Telling A Story Through Artistic Branding

For the craft beer industry, packaging branding has been immensely important, especially to those that are looking to make a mark in the off-premise market.

Brewer Magazine made contact with many breweries from across the country to ask what helps their breweries standout in terms of a branding look and packaging.

“From the get go and now we continue to invest heavily into good illustration and design that fits our brand,” said Brand Director John Linn of Funky Buddha in Oakland Park, Florida. “I don’t think you can understate how important the look of your product is especially on an increasingly crowded shelf.”

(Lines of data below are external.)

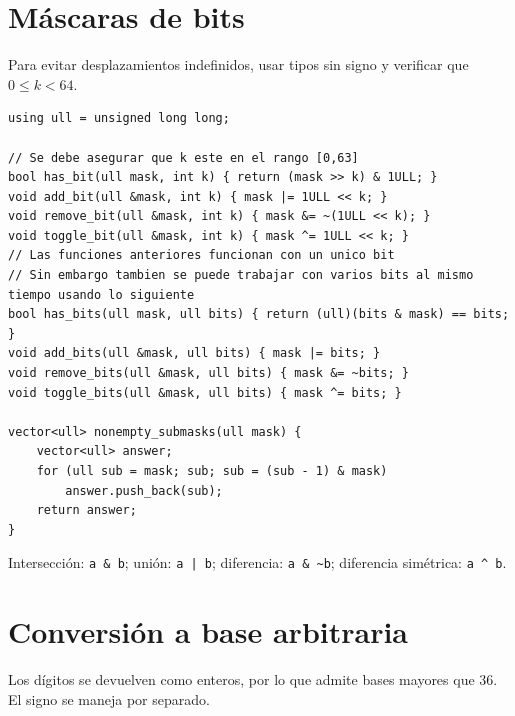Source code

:\section{M\'ascaras de bits}

Para evitar desplazamientos indefinidos, usar tipos sin signo y verificar que
$0\le k<64$.

\begin{lstlisting}[style=cpp]
using ull = unsigned long long;

// Se debe asegurar que k este en el rango [0,63]
bool has_bit(ull mask, int k) { return (mask >> k) & 1ULL; }
void add_bit(ull &mask, int k) { mask |= 1ULL << k; }
void remove_bit(ull &mask, int k) { mask &= ~(1ULL << k); }
void toggle_bit(ull &mask, int k) { mask ^= 1ULL << k; }
// Las funciones anteriores funcionan con un unico bit
// Sin embargo tambien se puede trabajar con varios bits al mismo tiempo usando lo siguiente
bool has_bits(ull mask, ull bits) { return (ull)(bits & mask) == bits; }
void add_bits(ull &mask, ull bits) { mask |= bits; }
void remove_bits(ull &mask, ull bits) { mask &= ~bits; }
void toggle_bits(ull &mask, ull bits) { mask ^= bits; }

vector<ull> nonempty_submasks(ull mask) {
    vector<ull> answer;
    for (ull sub = mask; sub; sub = (sub - 1) & mask)
        answer.push_back(sub);
    return answer;
}
\end{lstlisting}

Intersecci\'on: \verb+a & b+; uni\'on: \verb+a | b+; diferencia:
\verb+a & ~b+; diferencia sim\'etrica: \verb+a ^ b+.

\section{Conversi\'on a base arbitraria}

Los d\'igitos se devuelven como enteros, por lo que admite bases mayores que
36. El signo se maneja por separado.

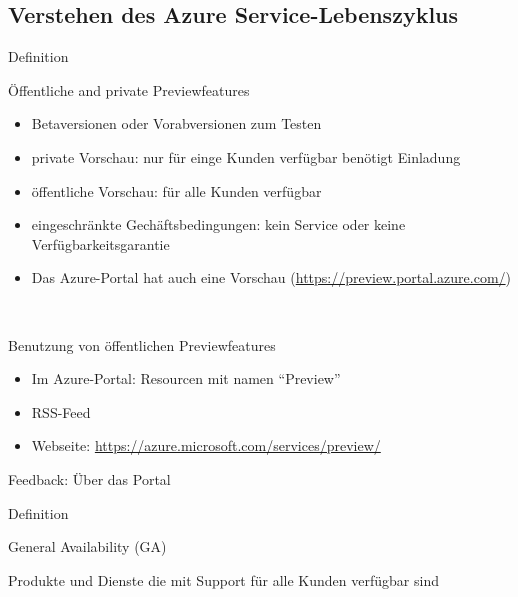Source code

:\documentclass{scrartcl}
\newenvironment{flashcard}[2][]{%
    #1
    \vfill
    \centerline{\Large{#2}}
    \vfill
\newpage
}
{\newpage}
\newcommand{\subsectioncard}[1]{
    \vspace*{\stretch{1}}
    \subsection{#1}
    \vspace*{\stretch{1}}
    \pagebreak
}
\begin{document}
    \subsectioncard{Verstehen des Azure Service-Lebenszyklus}

    \begin{flashcard}[Definition]{Öffentliche and private Previewfeatures}
        \begin{itemize}
            \item Betaversionen oder Vorabversionen zum Testen
            \item private Vorschau: nur für einge Kunden verfügbar\newline
            benötigt Einladung
            \item öffentliche Vorschau: für alle Kunden verfügbar
            \item eingeschränkte Gechäftsbedingungen: kein Service oder keine Verfügbarkeitsgarantie
            \item Das Azure-Portal hat auch eine Vorschau\newline
            (\href{https://preview.portal.azure.com/}{https://preview.portal.azure.com/})
        \end{itemize}
    \end{flashcard}

    \begin{flashcard}[\ ]{Benutzung von öffentlichen Previewfeatures}
        \begin{itemize}
            \item Im Azure-Portal: Resourcen mit namen ``Preview''
            \item RSS-Feed
            \item Webseite: \href{https://azure.microsoft.com/services/preview/}{https://azure.microsoft.com/services/preview/}
        \end{itemize}

        \vspace{5mm}
        Feedback: Über das Portal
    \end{flashcard}

    \begin{flashcard}[Definition]{General Availability (GA)}
        Produkte und Dienste die mit Support für alle Kunden verfügbar sind
    \end{flashcard}
\end{document}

Virginia’s Starr Hill rebranded two years ago after starting out as a small, niche-focused brand, said the brewery’s marketing manager, Jack Goodall. A change was needed.

“You have to stand out on the shelf, no doubt,” he said. “That’s where most beer is sold — so with more competition and limited shelf space, you need to make that impression. It also needs to be easy to read so your brand and beer style is immediately recognizable.”

The brewery found local artist Wyndsor Hug, who had worked on album artwork, concert posters, and other materials for a variety of artists including Dave Matthews Band. She was the Creative Director for Storyware, a local digital company that was redesigning Starr Hill’s website.

“We wanted to refresh our look while remaining true to its roots in music and Virginia,” Goodall said. “The goal was to simplify, yet still maintain unique and eye-catching in a concert- poster style.

“Some of the labels echoed the previous version, but others when in a completely new direction that was led much in part by the artist herself.”

For Eureka, California’s Lost Coast Brewery, investing in local artists helps create uniquely original branding.

“There is more competition out there and it is imperative to have a quality product and invest in artists for quality artwork for packaging,” the brewery told Brewer, indicating that owner Barbara Groom wants its branding to have vivid colors and a unique style that makes it recognizable at a Lost Coast package.

Steve Luke, the head brewer and founder of Seattle’s Cloudburst Brewing which opened in January 2016, said he wanted a one-dimensional logo on the “simpler side.” What the logo is now is a one-dimensional red ‘C’ with three red raindrops coming out of a light blue cloud.


“I looked at Brooklyn Brewery, Dogfish Head, Lost Abbey — they have the “B”, the fish, the cross. I wanted something iconic and simple that you could put on a bottle cap,” he said. “We still don’t bottle, but that’s neither here nor there. I wanted something you can recognize without any words or the name of the brewery along side it.”

Luke was still brewing at Elysian at the time, but he begged the brewery’s graphic designer to work on the Cloudburst logo for some side money (but mostly, out of the goodness of her heart, Luke points out).

“She was super talented, and we were already friends — so I trusted her instinct, and let it her have at it,” he said.


Beth Bechtel at Boise, Idaho’s Bear Island said a lot of research and development with a label printer help formed how Bear Island’s packaging would look. The nanobrewery had already had the design and came up with the basics and then worked with a label printing company’s designer to have it come to life.

“You have to find the right mix to stand out but not be obnoxious; buyers are very emotionally driven,” she said. “Consistent branding — making it obvious that each package is ours — allows those loyal customers to recognize you right away.”

Bechtel said she looked at other labels and stocks to determine what her brewery would prefer along with multiple test prints to get an idea of how the label would look to verify that it is what the brewery wanted. Plus, a strict adherence to a budget was kept in mind.

“We planned our labels to look like our tap handles way before we even labeled anything,” she said. “The other features on our bottle were just things that we would want to see on other bottles as avid craft beer consumers.”

Jim Mills, the founder and head brewer for Ashland, Oregon’s Caldera Brewing, does a lot of the design work, but says he needs professional designers to help finalize the look.

“[It] just starts in my head and blossoms from there,” Mills said, noting that the brewery recently switched to hologram labels to help stand out.